PROBLEM TO WORK ON:
Both the line containing "## What is Cryptography?" and the line containing "The below is" belong to the span. Output exactly that span from the listing below, and nothing outside it.

AVAILABLE DATA:
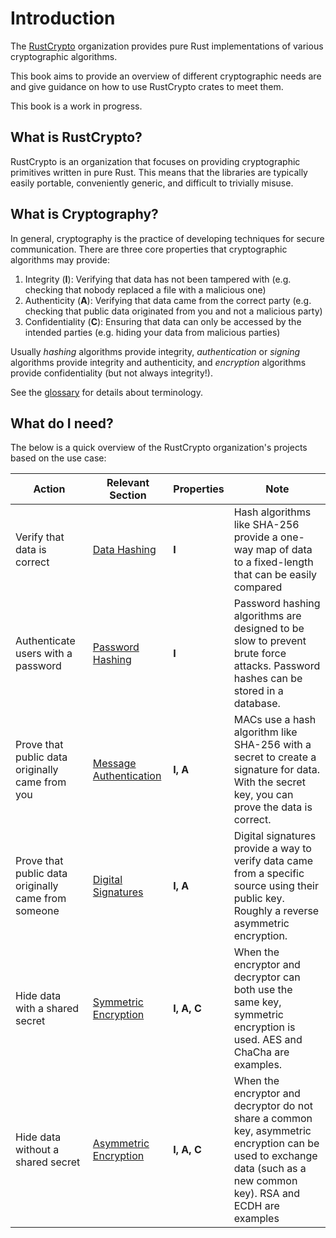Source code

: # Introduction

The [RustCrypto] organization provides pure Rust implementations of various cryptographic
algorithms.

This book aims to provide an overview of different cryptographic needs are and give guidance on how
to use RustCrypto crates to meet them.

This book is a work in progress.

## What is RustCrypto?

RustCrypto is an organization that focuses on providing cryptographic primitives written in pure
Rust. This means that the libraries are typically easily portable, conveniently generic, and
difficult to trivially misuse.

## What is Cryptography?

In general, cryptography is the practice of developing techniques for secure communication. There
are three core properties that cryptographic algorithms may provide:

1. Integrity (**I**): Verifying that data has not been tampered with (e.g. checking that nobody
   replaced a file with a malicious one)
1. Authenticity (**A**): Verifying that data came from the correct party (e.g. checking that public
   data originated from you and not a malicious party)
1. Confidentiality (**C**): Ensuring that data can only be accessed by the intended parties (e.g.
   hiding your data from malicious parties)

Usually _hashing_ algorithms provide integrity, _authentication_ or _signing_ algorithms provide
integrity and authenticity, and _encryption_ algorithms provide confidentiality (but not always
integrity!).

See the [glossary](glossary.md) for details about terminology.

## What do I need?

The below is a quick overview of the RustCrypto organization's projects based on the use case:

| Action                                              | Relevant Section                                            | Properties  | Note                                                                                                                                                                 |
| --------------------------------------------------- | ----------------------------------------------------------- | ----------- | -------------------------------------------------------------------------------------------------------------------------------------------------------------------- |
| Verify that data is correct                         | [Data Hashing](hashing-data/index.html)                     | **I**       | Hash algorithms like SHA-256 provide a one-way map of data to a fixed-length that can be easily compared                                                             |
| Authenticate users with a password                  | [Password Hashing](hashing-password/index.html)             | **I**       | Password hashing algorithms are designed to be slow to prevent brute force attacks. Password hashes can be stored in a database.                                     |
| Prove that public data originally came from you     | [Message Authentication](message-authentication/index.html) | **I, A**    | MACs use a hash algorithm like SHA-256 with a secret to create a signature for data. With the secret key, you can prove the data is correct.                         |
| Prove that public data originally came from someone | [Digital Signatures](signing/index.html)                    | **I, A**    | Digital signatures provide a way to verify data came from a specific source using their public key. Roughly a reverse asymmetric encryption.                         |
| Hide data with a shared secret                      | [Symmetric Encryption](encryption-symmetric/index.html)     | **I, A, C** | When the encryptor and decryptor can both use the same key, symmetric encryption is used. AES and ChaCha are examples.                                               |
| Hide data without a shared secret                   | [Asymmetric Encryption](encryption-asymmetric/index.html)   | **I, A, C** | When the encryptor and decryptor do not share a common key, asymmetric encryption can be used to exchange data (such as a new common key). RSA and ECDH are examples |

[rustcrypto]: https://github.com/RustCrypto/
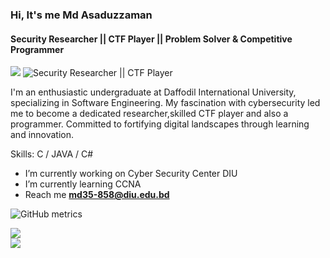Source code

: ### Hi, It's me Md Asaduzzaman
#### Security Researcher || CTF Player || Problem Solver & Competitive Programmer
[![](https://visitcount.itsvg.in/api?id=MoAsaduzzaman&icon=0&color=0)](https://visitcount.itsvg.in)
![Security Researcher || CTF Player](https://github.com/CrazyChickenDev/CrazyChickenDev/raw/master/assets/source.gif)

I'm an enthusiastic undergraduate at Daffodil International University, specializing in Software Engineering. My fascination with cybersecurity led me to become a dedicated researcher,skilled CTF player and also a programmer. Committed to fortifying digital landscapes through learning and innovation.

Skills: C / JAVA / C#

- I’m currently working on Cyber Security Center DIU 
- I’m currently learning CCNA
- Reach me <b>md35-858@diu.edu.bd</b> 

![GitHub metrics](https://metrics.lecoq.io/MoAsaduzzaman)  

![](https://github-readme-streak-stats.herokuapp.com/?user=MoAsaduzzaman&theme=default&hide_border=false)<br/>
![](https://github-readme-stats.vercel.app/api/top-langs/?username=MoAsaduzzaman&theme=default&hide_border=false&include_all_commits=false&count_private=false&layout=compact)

ANSWER BOX:
## What is Cryptography?

In general, cryptography is the practice of developing techniques for secure communication. There
are three core properties that cryptographic algorithms may provide:

1. Integrity (**I**): Verifying that data has not been tampered with (e.g. checking that nobody
   replaced a file with a malicious one)
1. Authenticity (**A**): Verifying that data came from the correct party (e.g. checking that public
   data originated from you and not a malicious party)
1. Confidentiality (**C**): Ensuring that data can only be accessed by the intended parties (e.g.
   hiding your data from malicious parties)

Usually _hashing_ algorithms provide integrity, _authentication_ or _signing_ algorithms provide
integrity and authenticity, and _encryption_ algorithms provide confidentiality (but not always
integrity!).

See the [glossary](glossary.md) for details about terminology.

## What do I need?

The below is a quick overview of the RustCrypto organization's projects based on the use case:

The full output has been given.